Wisps of smoke-gray, pale-brown, and soft yellow intersect the dusky-green plumage of the Japanese white-eye. The clear, light voice of this small perching bird seldom sings alone. Mejiro (the Japanese word means “white-eye” and refers to the white ring around the eyes) is a sociable creature, and forages in teams. It’s a charming little thing, seducing us humans so easily with its agile tolerance. White-eye individuals sometimes preen each other’s feathers, even those of other birds. You may find them hanging upside down in foliage, pecking at ripe fruits, searching for nectar in deep-chaliced blossoms, hunting for insects underneath leaves. Pretty white-eye is hard to resist.

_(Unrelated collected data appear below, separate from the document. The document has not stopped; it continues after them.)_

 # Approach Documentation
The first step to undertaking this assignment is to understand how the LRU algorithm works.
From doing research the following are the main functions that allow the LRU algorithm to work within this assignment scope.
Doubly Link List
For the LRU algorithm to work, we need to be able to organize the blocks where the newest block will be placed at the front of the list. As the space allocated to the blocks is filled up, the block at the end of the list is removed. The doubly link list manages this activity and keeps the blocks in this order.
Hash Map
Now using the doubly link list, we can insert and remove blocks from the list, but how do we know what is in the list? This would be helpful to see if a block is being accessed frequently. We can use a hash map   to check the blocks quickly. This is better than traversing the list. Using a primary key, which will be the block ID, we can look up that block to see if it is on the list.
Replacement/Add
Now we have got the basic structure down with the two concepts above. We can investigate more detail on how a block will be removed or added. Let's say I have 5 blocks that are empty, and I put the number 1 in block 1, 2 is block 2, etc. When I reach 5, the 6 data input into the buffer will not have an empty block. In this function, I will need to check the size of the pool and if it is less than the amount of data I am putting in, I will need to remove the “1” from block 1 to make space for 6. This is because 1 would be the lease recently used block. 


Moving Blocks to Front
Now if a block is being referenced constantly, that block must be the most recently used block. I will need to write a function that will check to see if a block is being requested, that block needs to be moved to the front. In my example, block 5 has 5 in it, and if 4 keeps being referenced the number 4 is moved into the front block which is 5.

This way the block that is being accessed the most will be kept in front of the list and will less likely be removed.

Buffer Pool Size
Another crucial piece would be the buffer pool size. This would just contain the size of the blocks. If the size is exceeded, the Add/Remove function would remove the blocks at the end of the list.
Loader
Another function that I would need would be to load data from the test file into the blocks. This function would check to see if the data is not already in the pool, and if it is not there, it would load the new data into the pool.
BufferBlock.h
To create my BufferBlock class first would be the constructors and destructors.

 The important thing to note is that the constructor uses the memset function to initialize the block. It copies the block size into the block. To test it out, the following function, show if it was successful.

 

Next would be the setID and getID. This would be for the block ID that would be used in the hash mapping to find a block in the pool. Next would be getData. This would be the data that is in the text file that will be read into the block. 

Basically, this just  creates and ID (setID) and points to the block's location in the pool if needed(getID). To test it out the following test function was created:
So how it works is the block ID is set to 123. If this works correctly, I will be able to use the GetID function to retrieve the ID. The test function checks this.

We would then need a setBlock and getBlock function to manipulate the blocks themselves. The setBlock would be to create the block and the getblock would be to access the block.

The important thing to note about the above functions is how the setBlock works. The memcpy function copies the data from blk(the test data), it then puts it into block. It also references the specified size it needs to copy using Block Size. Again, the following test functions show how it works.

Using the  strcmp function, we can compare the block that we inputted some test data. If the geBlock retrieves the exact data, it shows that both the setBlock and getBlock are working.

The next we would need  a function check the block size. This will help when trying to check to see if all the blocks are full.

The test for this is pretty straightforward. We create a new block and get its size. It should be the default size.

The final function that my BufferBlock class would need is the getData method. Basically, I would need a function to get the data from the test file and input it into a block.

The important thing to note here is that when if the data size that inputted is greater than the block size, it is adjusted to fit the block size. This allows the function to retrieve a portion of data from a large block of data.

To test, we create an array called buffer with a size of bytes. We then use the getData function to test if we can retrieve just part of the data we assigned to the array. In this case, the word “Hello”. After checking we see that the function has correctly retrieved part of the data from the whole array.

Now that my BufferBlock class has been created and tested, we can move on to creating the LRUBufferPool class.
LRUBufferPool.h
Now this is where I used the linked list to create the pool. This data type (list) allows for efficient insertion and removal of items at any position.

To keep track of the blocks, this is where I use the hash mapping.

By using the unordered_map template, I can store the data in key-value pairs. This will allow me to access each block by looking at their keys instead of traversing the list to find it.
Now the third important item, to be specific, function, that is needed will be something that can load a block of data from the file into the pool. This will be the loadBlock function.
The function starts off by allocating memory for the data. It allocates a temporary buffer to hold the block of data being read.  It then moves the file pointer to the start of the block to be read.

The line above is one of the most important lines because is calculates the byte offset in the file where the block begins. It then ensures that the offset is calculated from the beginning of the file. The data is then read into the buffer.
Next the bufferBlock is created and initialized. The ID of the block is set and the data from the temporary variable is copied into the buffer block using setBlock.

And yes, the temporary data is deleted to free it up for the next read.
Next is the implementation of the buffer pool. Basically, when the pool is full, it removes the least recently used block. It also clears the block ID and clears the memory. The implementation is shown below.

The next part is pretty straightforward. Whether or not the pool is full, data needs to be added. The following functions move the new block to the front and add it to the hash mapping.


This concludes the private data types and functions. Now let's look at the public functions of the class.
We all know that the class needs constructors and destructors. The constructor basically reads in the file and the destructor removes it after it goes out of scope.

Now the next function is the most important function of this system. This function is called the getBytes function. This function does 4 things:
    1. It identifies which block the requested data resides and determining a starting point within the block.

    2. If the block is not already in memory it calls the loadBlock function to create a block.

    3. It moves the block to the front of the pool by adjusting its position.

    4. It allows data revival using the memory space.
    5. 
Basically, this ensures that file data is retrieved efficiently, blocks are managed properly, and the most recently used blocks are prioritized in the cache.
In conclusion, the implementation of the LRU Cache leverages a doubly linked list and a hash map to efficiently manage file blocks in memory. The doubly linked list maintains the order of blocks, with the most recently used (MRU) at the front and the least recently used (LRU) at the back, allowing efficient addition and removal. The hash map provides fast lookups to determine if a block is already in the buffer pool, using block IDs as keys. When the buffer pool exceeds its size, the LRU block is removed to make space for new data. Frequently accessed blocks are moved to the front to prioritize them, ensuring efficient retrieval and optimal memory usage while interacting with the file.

A favorite cage bird in Asia, common in Korea and Japan, white-eye was introduced to the islands in the heyday of the sugar plantations for purposes of bug control, in 1929. No one knew at the time how rapidly this tiny bird would expand its range, adapting easily to new foods and environments. Energetic, traveling in small, twittering flocks, white-eye can be found just about anywhere in Hawaii these days, as long as there are trees and shrubs. Flying in wet rain forests and near-desert conditions, from mauka to makai, white-eye has become the most common bird in the islands.

That’s a problem. White-eyes have become so numerous in native forests that they are leaving native bird species with little left to eat. They compete with native honeycreepers for seeds, berries, and nectar and may be playing a role in their decline.

On the other hand, little white-eye is thought to facilitate the preservation of native plant species by dispersing their seeds. It has become the main pollinator, for example, of the ieie vine, which used to depend on bird species that have long gone extinct. The native Hawaiian hawk has adapted and preys on white-eye for its survival. In 2002, a Yale University study at Hawaii Volcanoes National Park determined that white-eye favors plots heavily overgrown with Kahili ginger, which is an invasive species like white-eye itself. When the ginger was removed, the white-eye population decreased.

Such findings about the interactions between invasive and native species are invaluable pieces of information for the ongoing fine-tuning of forest restoration management plans.

Invasive or darling? White-eye is likely to stay in the islands. Its lovely song is welcome around our island homes. We just need to keep an eye on it.